Bug 2196224

Summary: [DPDK checkup] Packet loss when running VM/traffic generator on specific nodes
Product: Container Native Virtualization (CNV) Reporter: Yossi Segev <ysegev>
Component: NetworkingAssignee: Petr Horáček <phoracek>
Status: ON_QA --- QA Contact: Nir Rozen <nrozen>
Severity: high Docs Contact:
Priority: unspecified    
Version: 4.13.0CC: ralavi
Target Milestone: ---   
Target Release: 4.14.0   
Hardware: Unspecified   
OS: Unspecified   
Whiteboard:
Fixed In Version: Doc Type: If docs needed, set a value
Doc Text:
Story Points: ---
Clone Of: Environment:
Last Closed: Type: Bug
Regression: --- Mount Type: ---
Documentation: --- CRM:
Verified Versions: Category: ---
oVirt Team: --- RHEL 7.3 requirements from Atomic Host:
Cloudforms Team: --- Target Upstream Version:
Embargoed:
Bug Depends On: 2196459    
Bug Blocks:    

Description Yossi Segev 2023-05-08 10:32:54 UTC
Description of problem:
When running DPDK checkup, there are some nodes, that when the traffic generator andthe VM are scheduled on, the checkup ends with packet loss.


Version-Release number of selected component (if applicable):
CNV 4.13.0
container-native-virtualization-kubevirt-dpdk-checkup-rhel9:v4.13.0-37


How reproducible:
Most of the times (on specific nodes).


Steps to Reproduce:
1. Create namespace for the job, and change context to the new namespace.
$ oc create ns dpdk-checkup-ns
$ oc project dpdk-checkup-ns

2. Label the worker nodes with "worker-dpdk" label.

3. Apply the resources manifests in the attached file in their numeric order:
$ oc apply -f 1-dpdk-checkup-resources.yaml
$ oc apply -f 2-dpdk-checkup-scc.yaml
...
change the resources according to your cluster.

Please note:
Due to https://bugzilla.redhat.com/show_bug.cgi?id=2193235, you cannot set which nodes will be used for scheduling the VM and the traffic generator.
Therefore, you must W/A it by either uncordoning 2 workers and leaving only one as schedulable, or removing the "dpdk-workers" label from 2 nodes and keeping it on only one node.

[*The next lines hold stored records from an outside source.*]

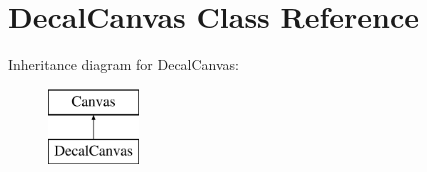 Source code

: \hypertarget{class_decal_canvas}{\section{Decal\-Canvas Class Reference}
\label{class_decal_canvas}
}
Inheritance diagram for Decal\-Canvas\-:\begin{figure}[H]
\begin{center}
\leavevmode
\includegraphics[height=2.000000cm]{class_decal_canvas}
\end{center}
\end{figure}
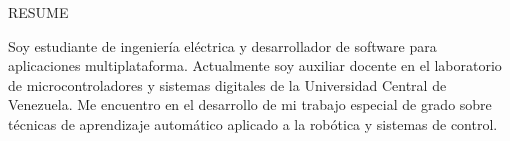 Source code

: \documentclass{resume} %
\begin{document}

\begin{rSection}{RESUME} %

    Soy estudiante de ingeniería eléctrica y desarrollador de software para aplicaciones multiplataforma. Actualmente soy auxiliar docente en el laboratorio de microcontroladores y sistemas digitales de la Universidad Central de Venezuela. Me encuentro en el desarrollo de mi trabajo especial de grado sobre técnicas de aprendizaje automático aplicado a la robótica y sistemas de control.


\end{rSection}

\end{document}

4. After the job is completed - check the ConfigMap:
$ oc get cm dpdk-checkup-config -o yaml
...
  status.failureReason: 'not all generated packets had reached DPDK VM: Sent from
    traffic generator: 480000000; Received on DPDK VM: 110323573'
  status.result.DPDKRxPacketDrops: "0"
  status.result.DPDKRxTestPackets: "110323573"
  status.result.DPDKTxPacketDrops: "0"
  status.result.DPDKVMNode: cnv-qe-infra-06.cnvqe2.lab.eng.rdu2.redhat.com
  status.result.trafficGeneratorInErrorPackets: "0"
  status.result.trafficGeneratorNode: cnv-qe-infra-06.cnvqe2.lab.eng.rdu2.redhat.com
  status.result.trafficGeneratorOutputErrorPackets: "0"
  status.result.trafficGeneratorTxPackets: "480000000"
  status.startTimestamp: "2023-05-08T09:49:24Z"
  status.succeeded: "false"


Actual results:
<BUG> Note these fields:
  status.failureReason: 'not all generated packets had reached DPDK VM: Sent from
    traffic generator: 480000000; Received on DPDK VM: 110323573'
  status.succeeded: "false"


Expected results:
Successful job, no packet loss.


Additional info:
1. The diff between Tx bytes and Rx byte can be seen in the job log:
$ $ oc logs dpdk-checkup-8nhz9
...
2023/05/08 10:08:47 GetPortStats JSON: {
    "id": "a7mhi4qm",
    "jsonrpc": "2.0",
    "result": {
        "ibytes": 0,
        "ierrors": 0,
        "ipackets": 0,
        "m_cpu_util": 0.0,
        "m_total_rx_bps": 0.0,
        "m_total_rx_pps": 0.0,
        "m_total_tx_bps": 4063406080.0,
        "m_total_tx_pps": 7469495.5,
        "obytes": 32640000000,
        "oerrors": 0,
        "opackets": 480000000
    }
}
2023/05/08 10:08:48 GetPortStats JSON: {
    "id": "ntnu7u0h",
    "jsonrpc": "2.0",
    "result": {
        "ibytes": 30720000000,
        "ierrors": 844,
        "ipackets": 480000000,
        "m_cpu_util": 0.0,
        "m_total_rx_bps": 1902393984.0,
        "m_total_rx_pps": 3715611.0,
        "m_total_tx_bps": 0.0,
        "m_total_tx_pps": 0.0,
        "obytes": 0,
        "oerrors": 0,
        "opackets": 0

(compare the obytes in the first summary with the ibytes in the second summary).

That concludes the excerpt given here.